▸ **Records provided**:
== Segment start ==

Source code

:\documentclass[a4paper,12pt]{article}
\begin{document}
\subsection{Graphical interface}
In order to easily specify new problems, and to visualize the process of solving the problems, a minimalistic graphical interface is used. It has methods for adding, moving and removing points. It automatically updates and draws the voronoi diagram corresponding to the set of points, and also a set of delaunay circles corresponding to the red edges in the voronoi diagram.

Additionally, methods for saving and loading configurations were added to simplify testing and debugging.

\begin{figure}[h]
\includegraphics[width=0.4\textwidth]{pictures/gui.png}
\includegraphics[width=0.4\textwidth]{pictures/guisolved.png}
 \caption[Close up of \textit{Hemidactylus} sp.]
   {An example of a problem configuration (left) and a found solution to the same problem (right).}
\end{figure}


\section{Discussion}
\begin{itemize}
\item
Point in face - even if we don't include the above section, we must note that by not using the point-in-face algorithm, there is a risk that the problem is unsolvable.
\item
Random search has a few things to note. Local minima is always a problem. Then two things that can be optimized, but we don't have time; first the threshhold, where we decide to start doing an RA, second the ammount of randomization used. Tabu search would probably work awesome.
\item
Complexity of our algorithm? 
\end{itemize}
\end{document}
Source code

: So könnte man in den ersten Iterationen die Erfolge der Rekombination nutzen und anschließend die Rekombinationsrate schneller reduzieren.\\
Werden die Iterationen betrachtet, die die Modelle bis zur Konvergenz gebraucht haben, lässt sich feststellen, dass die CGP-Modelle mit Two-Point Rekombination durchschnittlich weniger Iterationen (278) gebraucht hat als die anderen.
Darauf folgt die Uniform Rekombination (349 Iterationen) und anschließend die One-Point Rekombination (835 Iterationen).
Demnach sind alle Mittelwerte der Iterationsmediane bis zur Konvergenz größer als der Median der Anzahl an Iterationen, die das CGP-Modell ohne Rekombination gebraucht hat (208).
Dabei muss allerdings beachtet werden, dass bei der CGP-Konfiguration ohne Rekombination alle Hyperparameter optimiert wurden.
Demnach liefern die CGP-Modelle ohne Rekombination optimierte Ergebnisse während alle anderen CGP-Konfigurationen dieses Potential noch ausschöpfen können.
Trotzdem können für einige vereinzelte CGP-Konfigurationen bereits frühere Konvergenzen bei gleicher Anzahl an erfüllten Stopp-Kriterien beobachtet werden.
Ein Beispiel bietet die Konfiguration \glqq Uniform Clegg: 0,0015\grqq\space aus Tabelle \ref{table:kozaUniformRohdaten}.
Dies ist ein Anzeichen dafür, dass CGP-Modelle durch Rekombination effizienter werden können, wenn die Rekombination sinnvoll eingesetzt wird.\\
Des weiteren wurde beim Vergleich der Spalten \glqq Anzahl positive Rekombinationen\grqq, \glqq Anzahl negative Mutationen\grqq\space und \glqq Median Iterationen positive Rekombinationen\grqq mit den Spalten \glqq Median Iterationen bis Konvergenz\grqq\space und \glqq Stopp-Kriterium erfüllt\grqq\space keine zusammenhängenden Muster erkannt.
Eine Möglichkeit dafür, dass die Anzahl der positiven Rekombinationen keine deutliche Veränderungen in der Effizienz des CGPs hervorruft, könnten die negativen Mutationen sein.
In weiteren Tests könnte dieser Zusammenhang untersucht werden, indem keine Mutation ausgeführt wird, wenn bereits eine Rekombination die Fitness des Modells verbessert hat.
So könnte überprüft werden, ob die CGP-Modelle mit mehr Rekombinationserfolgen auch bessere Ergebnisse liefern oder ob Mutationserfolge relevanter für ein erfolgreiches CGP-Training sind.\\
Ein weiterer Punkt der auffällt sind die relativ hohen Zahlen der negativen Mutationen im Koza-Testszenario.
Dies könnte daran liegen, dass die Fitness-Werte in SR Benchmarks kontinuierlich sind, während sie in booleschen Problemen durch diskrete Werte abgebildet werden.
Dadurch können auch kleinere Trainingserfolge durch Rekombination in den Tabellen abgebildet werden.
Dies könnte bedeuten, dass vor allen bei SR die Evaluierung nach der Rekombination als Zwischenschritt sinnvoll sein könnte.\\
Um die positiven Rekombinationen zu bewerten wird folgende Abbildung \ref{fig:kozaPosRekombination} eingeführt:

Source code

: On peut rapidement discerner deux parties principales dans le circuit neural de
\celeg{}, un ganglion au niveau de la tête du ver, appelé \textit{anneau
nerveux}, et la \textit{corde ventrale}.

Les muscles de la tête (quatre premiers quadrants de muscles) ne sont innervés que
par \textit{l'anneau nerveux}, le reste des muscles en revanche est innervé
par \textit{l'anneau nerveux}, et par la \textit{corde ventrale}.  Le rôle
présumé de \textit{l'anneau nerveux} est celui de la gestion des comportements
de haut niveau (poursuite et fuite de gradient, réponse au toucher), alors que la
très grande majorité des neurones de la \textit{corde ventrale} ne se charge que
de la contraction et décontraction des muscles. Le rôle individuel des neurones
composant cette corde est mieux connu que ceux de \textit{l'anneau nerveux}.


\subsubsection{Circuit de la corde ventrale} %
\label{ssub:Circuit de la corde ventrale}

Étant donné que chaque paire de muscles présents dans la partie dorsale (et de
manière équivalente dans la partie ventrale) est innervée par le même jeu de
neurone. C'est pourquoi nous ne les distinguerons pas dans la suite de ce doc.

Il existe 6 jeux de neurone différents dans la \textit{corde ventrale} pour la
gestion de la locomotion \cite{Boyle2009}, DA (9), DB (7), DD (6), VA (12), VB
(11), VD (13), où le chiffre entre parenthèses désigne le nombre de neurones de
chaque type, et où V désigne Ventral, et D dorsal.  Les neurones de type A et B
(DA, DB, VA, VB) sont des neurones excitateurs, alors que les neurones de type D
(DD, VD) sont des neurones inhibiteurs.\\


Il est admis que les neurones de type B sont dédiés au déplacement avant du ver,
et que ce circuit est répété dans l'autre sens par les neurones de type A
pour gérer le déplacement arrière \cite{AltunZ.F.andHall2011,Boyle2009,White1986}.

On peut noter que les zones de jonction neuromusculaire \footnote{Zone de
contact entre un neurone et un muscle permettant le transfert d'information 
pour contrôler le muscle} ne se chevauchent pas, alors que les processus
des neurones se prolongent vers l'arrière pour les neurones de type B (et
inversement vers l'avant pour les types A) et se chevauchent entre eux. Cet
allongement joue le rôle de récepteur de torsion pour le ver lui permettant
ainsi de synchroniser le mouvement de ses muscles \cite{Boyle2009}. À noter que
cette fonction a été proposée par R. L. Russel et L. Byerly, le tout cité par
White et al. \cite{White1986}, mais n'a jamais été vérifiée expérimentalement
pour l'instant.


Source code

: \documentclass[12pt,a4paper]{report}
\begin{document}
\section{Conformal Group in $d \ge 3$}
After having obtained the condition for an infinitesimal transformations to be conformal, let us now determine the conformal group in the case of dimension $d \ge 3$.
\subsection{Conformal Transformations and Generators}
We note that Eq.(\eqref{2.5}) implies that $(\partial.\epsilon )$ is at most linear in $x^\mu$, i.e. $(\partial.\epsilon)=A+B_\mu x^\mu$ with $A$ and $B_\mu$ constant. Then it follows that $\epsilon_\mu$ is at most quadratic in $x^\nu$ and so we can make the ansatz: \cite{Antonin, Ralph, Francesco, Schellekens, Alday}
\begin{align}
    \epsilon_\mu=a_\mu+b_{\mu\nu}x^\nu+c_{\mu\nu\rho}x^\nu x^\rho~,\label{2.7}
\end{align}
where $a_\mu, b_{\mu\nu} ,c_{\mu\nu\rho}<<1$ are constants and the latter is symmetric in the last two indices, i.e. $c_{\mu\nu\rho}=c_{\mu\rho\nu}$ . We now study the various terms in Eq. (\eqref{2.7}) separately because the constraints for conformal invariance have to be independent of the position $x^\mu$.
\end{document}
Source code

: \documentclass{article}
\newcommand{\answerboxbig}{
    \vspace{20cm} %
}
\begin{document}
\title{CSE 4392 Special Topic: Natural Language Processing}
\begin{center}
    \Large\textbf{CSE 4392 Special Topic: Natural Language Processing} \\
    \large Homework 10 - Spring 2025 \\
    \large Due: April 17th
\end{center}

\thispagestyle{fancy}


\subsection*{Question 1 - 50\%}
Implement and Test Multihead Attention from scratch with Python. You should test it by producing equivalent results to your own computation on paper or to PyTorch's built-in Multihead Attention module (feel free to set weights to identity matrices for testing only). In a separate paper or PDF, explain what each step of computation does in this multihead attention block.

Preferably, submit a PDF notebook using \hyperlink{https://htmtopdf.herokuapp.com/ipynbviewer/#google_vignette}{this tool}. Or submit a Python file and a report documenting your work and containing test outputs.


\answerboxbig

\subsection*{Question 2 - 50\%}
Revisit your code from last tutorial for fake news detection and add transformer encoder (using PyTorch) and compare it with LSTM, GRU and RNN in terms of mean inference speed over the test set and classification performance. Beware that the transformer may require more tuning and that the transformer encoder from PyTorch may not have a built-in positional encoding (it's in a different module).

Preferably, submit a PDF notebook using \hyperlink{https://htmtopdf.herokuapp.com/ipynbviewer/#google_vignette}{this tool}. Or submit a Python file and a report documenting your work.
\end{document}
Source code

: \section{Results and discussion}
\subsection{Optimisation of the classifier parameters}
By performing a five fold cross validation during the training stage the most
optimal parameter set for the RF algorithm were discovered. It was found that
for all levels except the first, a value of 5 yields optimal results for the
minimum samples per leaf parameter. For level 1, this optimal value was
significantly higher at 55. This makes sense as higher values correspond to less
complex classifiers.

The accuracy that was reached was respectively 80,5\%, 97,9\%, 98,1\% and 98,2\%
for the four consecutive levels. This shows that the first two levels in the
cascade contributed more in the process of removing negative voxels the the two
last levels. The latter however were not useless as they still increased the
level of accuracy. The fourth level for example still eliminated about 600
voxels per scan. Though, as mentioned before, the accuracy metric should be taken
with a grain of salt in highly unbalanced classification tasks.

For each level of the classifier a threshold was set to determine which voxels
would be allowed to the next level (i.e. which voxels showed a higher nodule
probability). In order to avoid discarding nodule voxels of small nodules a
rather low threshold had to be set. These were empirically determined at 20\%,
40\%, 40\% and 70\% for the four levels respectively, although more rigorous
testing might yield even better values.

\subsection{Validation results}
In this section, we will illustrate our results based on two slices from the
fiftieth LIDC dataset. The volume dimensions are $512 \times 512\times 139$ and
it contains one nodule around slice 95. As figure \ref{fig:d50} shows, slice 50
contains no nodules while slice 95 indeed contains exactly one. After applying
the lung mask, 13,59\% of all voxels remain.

== Segment end ==

Scan the records above for the word "built". Show each line in which it appears.

Implement and Test Multihead Attention from scratch with Python. You should test it by producing equivalent results to your own computation on paper or to PyTorch's built-in Multihead Attention module (feel free to set weights to identity matrices for testing only). In a separate paper or PDF, explain what each step of computation does in this multihead attention block.
Revisit your code from last tutorial for fake news detection and add transformer encoder (using PyTorch) and compare it with LSTM, GRU and RNN in terms of mean inference speed over the test set and classification performance. Beware that the transformer may require more tuning and that the transformer encoder from PyTorch may not have a built-in positional encoding (it's in a different module).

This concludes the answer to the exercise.